The Human League, Dare!

Barry Walters

By Barry Walters

on 05.18.11 in Reviews


The Human League

Thirty years later, the Human League’s Top of the Pops performance of “The Sound of the Crowd” remains a document of radical pop: Frontman Phil Oakey’s hair is as asymmetrical as the off-kilter ’80s ever got; his makeup — even by androgynous Brit standards — is startlingly extreme; teen backing singer/dancers Susanne Sulley and Joanne Catherall split the difference between disco abandon and New Wave cool, and a bank of tape decks declare that this is studio-created artifice that snears in the face of rock reality. The message is clear: We’ve seen the future, and it is us.

Don’t you want them, baby?

The evolution of the Human League from stern electronic experimentalists whose major claim to fame was a derisive name-check in an Undertones single to the chart-topping icons behind one of the most-loved and enduring songs of their decade is one of popular music’s strangest, yet most successful transformations. Previewed in the UK by “Sound” and then buoyed by the unexpected international smash “Don’t You Want Me,” this Sheffield, England sextet’s 1981 breakthrough boasts traditional hooks — nearly every track was a single or sounds like one — and cutting-edge technology: Thanks to producer Martin Rushent and his studio full of brand new musical toys, this was the album that popularized the Linn LM-1 drum machine, the Roland Jupiter-4 polyphonic synthesizer, and other key instruments of ’80s pop, dance, and R&B.
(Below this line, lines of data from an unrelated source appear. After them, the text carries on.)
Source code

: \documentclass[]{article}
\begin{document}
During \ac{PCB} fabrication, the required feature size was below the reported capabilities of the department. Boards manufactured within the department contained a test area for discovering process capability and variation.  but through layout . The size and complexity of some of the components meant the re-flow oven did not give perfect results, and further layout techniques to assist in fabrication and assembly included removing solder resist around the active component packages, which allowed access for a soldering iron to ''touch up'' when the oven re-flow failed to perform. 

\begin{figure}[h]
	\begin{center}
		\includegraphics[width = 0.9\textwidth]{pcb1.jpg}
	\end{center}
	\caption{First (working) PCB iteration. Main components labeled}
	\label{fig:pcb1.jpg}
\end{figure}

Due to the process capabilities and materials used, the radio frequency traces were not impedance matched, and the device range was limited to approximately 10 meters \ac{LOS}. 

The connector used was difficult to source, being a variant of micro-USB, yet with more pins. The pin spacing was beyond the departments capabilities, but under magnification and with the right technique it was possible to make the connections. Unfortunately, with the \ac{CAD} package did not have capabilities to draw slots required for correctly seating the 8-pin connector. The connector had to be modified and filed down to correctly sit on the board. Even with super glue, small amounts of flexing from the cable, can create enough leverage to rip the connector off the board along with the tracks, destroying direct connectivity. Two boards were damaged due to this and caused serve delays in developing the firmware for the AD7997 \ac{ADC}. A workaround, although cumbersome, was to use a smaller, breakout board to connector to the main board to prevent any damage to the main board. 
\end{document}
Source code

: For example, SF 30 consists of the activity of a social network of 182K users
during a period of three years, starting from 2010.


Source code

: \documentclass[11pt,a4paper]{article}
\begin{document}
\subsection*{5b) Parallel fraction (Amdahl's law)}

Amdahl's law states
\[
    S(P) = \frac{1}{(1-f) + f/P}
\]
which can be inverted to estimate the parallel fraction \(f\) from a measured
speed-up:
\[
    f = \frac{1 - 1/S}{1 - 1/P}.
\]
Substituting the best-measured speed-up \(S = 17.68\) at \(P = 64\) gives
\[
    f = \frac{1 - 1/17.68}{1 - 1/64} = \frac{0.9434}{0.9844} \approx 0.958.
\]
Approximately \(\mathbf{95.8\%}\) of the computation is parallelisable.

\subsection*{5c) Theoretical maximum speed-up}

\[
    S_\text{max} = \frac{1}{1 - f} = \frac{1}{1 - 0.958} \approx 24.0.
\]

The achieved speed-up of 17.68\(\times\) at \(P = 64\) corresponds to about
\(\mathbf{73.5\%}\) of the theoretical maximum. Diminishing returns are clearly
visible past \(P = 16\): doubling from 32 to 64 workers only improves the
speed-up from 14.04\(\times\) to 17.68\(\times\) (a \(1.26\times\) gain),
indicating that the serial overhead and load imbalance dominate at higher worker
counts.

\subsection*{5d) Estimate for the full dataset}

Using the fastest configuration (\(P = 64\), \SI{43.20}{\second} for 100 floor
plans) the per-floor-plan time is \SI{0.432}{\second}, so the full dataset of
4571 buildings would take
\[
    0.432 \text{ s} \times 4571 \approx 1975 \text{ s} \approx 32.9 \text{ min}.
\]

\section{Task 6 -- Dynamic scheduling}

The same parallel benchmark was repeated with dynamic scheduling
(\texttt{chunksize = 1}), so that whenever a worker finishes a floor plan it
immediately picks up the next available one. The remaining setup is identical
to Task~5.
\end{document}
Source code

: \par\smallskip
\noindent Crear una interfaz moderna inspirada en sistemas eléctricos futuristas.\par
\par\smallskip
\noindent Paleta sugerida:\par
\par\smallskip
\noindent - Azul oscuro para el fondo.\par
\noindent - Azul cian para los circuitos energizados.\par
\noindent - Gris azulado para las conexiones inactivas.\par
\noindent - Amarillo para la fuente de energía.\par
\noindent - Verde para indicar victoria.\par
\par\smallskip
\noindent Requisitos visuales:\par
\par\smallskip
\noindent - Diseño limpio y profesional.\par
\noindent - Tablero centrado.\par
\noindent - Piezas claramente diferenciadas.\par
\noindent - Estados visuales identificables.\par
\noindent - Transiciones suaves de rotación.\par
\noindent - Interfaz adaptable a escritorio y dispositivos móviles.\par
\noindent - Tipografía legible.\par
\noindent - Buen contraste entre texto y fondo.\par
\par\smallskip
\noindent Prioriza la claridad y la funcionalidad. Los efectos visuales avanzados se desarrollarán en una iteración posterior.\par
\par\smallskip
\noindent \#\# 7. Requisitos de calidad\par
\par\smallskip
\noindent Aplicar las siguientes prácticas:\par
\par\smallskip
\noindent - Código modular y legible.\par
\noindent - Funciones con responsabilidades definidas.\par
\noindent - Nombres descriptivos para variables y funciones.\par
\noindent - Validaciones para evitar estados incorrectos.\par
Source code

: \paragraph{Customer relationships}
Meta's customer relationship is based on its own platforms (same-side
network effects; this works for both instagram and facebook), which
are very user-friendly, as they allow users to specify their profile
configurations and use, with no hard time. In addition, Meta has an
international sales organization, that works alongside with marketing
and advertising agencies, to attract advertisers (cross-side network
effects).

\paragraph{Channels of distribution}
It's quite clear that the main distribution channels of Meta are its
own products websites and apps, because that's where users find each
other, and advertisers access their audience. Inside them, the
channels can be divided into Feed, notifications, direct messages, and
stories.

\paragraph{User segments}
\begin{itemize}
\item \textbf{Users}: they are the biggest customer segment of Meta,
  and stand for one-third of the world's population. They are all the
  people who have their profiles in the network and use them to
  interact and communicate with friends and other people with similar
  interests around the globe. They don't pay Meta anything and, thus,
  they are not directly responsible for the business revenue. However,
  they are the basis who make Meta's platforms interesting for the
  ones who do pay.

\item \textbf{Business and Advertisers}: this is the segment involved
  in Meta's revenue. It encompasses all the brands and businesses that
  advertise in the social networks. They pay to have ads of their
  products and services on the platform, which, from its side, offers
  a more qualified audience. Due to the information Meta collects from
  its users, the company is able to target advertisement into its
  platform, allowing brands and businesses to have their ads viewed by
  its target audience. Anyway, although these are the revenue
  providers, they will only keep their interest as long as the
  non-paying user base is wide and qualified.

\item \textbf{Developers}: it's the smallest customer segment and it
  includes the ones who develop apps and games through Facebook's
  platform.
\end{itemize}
Yet Dare also exudes the naïve confidence of punk: Oakey, Sully, Catherall and visual artist Philip Adrian Wright were all non-musicians when they became Leaguers; Jo Callis had actually been in a punk band, a near-great one, the Rezillos. You can feel them pushing themselves to be David Bowie, Kraftwerk, and ABBA all at once, and what they can’t achieve is just as key to the record’s success as what they can: Sulley’s solo on “Don’t You Want Me” announces that despite Rushent’s polish, this is not a conventional, slick pop, and it trumps Oakey’s thespian chauvinism on the track more effectively than a well-sung verse because it says I am what I am, bum notes and all, and I can not only survive your bossy put-downs; I can squash them on an indisputably genius record.